■ PROBLEM DETAILS ■
Reproduce exactly, with no pictures, each line from the opening of the material down through the line containing "University of Erlangen-Nürnberg".

(RECORDS TO PROCESS Opens)

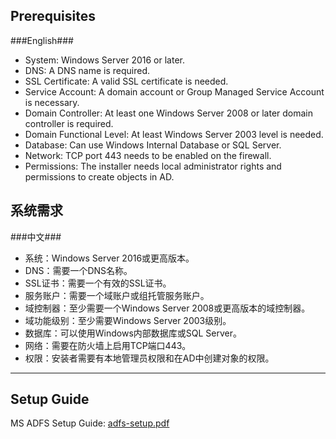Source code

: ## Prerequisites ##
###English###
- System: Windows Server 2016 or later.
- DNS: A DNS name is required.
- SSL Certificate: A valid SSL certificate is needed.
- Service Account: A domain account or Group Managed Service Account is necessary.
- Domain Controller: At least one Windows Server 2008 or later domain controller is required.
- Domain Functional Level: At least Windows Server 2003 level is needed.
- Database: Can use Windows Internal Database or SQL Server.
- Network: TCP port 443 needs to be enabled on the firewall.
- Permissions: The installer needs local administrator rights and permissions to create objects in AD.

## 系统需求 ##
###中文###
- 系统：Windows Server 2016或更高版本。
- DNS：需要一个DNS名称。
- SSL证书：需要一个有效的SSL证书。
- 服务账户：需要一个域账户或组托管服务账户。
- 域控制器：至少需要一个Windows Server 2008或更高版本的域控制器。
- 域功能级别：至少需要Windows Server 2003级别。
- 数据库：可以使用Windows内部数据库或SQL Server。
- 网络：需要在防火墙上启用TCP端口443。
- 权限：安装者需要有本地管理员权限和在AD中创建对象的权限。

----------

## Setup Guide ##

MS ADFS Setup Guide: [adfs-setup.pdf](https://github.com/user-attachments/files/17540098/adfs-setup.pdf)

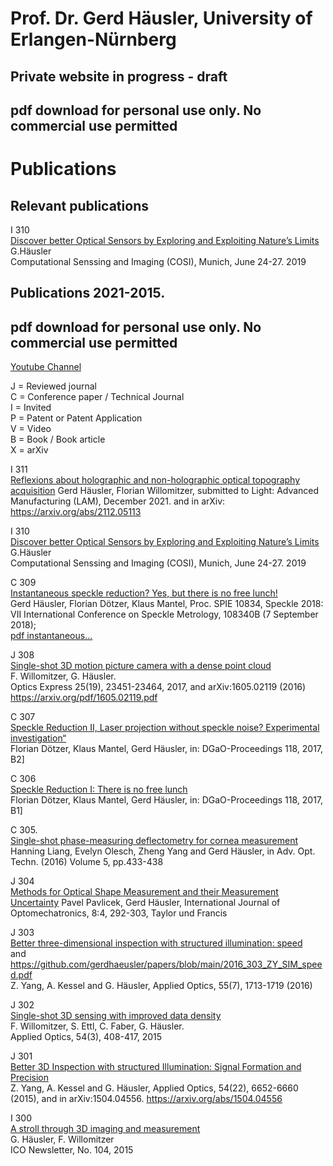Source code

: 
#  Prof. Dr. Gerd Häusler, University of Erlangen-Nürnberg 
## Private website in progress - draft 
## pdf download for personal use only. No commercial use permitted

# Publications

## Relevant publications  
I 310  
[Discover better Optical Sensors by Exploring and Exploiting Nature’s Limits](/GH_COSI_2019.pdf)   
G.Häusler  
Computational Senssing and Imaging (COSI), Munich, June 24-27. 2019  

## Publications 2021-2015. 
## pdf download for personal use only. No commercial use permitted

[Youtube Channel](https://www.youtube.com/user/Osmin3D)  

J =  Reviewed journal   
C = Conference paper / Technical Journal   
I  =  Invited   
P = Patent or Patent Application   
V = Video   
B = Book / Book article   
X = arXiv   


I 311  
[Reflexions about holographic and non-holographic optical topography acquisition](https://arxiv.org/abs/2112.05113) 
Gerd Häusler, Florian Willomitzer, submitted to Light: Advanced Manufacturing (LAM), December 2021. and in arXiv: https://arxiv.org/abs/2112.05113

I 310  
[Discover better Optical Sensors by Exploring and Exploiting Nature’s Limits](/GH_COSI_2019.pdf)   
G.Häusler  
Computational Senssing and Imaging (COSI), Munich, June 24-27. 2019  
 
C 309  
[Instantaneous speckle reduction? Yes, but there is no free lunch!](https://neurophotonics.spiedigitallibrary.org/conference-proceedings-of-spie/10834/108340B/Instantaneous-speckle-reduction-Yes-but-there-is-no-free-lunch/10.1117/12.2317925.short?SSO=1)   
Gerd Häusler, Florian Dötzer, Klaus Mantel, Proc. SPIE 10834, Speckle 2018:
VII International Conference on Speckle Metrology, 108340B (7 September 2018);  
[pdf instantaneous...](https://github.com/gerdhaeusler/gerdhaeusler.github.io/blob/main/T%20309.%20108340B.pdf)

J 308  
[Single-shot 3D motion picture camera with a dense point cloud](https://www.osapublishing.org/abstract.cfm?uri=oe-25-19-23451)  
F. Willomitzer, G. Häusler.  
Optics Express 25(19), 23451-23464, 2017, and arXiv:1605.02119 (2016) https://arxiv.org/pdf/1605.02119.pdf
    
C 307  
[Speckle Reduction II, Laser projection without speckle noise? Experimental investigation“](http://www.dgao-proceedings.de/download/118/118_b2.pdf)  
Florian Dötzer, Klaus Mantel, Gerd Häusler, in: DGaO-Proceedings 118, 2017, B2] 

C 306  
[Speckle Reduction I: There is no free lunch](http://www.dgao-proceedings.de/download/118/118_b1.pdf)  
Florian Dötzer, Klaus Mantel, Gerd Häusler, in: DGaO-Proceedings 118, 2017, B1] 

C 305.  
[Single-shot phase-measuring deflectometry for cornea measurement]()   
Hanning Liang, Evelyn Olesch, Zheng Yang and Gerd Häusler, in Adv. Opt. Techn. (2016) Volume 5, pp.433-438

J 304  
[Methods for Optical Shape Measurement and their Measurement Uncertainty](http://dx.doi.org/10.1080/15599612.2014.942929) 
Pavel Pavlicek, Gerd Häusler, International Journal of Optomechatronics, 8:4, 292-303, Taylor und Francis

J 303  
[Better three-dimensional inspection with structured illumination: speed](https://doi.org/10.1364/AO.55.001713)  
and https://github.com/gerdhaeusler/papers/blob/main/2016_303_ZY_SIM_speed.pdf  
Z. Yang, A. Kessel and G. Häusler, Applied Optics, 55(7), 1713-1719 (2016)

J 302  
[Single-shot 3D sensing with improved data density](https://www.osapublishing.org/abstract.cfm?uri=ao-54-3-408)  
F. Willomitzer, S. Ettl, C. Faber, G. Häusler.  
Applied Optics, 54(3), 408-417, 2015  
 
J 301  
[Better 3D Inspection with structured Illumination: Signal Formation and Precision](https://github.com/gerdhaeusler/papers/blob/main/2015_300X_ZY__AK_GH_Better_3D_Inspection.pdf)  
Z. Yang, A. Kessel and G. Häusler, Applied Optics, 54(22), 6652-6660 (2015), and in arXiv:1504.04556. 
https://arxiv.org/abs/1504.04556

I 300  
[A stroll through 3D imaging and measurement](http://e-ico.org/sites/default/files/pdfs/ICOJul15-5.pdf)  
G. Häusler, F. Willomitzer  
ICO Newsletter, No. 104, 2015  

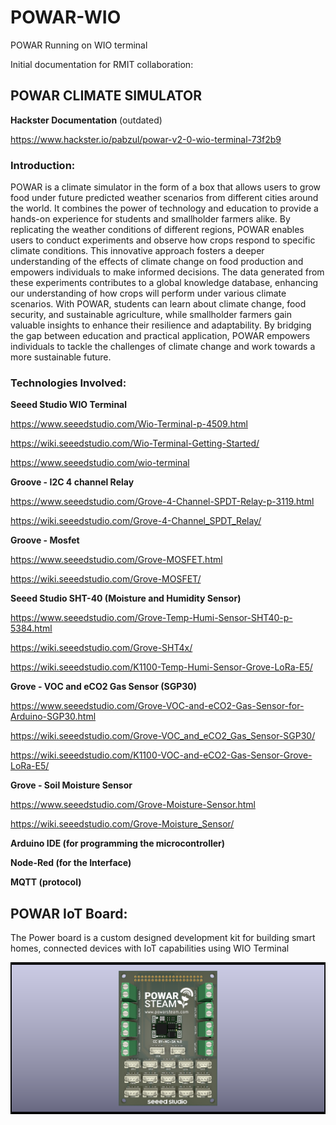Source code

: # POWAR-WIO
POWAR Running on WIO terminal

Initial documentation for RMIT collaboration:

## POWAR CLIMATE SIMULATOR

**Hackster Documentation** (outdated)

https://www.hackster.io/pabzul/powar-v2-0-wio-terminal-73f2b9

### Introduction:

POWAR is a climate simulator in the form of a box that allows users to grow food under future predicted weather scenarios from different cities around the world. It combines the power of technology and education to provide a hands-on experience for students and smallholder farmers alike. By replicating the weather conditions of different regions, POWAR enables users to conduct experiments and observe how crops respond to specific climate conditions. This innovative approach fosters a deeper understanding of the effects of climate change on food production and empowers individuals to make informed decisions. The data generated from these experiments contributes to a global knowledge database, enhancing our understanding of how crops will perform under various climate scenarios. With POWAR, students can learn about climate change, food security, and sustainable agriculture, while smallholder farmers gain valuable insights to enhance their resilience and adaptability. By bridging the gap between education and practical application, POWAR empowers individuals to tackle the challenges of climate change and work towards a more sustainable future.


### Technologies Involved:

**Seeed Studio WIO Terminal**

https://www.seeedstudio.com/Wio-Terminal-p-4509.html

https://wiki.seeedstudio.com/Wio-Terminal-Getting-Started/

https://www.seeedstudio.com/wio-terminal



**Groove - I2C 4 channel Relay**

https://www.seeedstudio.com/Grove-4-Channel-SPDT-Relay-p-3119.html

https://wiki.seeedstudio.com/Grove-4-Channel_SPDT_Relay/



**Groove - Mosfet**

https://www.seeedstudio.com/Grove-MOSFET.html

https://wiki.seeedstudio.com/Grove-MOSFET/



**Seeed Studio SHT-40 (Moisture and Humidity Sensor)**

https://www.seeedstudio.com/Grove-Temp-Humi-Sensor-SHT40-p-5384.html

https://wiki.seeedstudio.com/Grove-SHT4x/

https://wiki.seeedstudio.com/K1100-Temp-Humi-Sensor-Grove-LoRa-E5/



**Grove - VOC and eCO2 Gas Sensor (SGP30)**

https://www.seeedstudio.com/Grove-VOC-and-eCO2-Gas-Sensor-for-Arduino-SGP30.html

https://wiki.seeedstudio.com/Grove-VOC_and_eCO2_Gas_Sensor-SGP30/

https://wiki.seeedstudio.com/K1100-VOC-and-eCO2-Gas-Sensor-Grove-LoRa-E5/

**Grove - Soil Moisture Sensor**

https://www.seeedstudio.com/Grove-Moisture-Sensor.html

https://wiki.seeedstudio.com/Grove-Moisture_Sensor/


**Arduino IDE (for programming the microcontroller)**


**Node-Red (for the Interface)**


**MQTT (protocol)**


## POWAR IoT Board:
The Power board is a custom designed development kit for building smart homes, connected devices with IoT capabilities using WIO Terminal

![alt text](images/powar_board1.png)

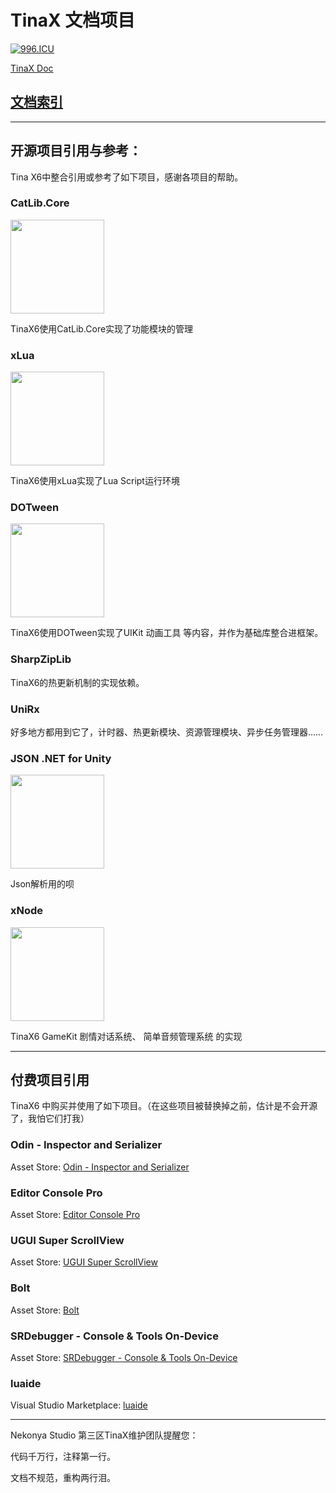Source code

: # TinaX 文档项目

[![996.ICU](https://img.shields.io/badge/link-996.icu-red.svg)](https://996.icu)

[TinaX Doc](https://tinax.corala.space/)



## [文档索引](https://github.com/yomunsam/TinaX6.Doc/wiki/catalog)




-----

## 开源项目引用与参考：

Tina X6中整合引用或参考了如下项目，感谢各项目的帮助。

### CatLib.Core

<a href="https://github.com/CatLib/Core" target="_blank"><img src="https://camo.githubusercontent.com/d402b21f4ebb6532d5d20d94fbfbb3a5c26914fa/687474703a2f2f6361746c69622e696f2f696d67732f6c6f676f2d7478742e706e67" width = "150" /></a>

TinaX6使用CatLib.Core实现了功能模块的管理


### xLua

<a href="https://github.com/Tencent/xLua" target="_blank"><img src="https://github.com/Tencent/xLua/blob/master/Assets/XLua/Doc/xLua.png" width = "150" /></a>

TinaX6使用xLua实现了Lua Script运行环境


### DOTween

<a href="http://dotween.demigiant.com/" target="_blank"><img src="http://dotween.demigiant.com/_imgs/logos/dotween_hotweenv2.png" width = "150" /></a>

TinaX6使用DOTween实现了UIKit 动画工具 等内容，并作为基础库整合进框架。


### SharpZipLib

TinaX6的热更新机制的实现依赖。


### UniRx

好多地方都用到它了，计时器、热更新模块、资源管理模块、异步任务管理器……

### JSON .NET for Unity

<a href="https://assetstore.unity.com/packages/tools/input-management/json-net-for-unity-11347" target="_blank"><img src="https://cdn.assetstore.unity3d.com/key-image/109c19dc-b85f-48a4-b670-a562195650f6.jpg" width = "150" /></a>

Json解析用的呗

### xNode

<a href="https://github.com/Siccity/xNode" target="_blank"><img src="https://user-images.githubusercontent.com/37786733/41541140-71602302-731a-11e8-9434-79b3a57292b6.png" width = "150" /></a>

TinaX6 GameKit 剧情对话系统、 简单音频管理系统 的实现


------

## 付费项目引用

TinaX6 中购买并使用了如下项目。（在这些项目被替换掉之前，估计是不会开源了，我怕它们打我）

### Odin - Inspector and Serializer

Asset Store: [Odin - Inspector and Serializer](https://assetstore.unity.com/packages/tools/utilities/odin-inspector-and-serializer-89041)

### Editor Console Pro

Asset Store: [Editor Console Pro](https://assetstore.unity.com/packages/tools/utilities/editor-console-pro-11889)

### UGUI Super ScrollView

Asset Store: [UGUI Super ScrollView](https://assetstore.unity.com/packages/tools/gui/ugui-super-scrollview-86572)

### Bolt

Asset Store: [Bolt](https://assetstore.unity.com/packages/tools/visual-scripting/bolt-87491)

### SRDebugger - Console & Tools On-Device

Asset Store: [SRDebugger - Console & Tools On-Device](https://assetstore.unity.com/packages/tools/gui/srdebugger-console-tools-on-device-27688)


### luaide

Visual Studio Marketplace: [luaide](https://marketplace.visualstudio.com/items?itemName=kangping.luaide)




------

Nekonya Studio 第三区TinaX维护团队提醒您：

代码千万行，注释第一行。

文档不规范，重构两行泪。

(RECORDS TO PROCESS Closes)

■ ANSWER FOR THIS EXERCISE ■
Source code

: ## Prerequisites ##
###English###
- System: Windows Server 2016 or later.
- DNS: A DNS name is required.
- SSL Certificate: A valid SSL certificate is needed.
- Service Account: A domain account or Group Managed Service Account is necessary.
- Domain Controller: At least one Windows Server 2008 or later domain controller is required.
- Domain Functional Level: At least Windows Server 2003 level is needed.
- Database: Can use Windows Internal Database or SQL Server.
- Network: TCP port 443 needs to be enabled on the firewall.
- Permissions: The installer needs local administrator rights and permissions to create objects in AD.

## 系统需求 ##
###中文###
- 系统：Windows Server 2016或更高版本。
- DNS：需要一个DNS名称。
- SSL证书：需要一个有效的SSL证书。
- 服务账户：需要一个域账户或组托管服务账户。
- 域控制器：至少需要一个Windows Server 2008或更高版本的域控制器。
- 域功能级别：至少需要Windows Server 2003级别。
- 数据库：可以使用Windows内部数据库或SQL Server。
- 网络：需要在防火墙上启用TCP端口443。
- 权限：安装者需要有本地管理员权限和在AD中创建对象的权限。

----------

## Setup Guide ##

MS ADFS Setup Guide: [adfs-setup.pdf](https://github.com/user-attachments/files/17540098/adfs-setup.pdf)

Source code

: 
#  Prof. Dr. Gerd Häusler, University of Erlangen-Nürnberg 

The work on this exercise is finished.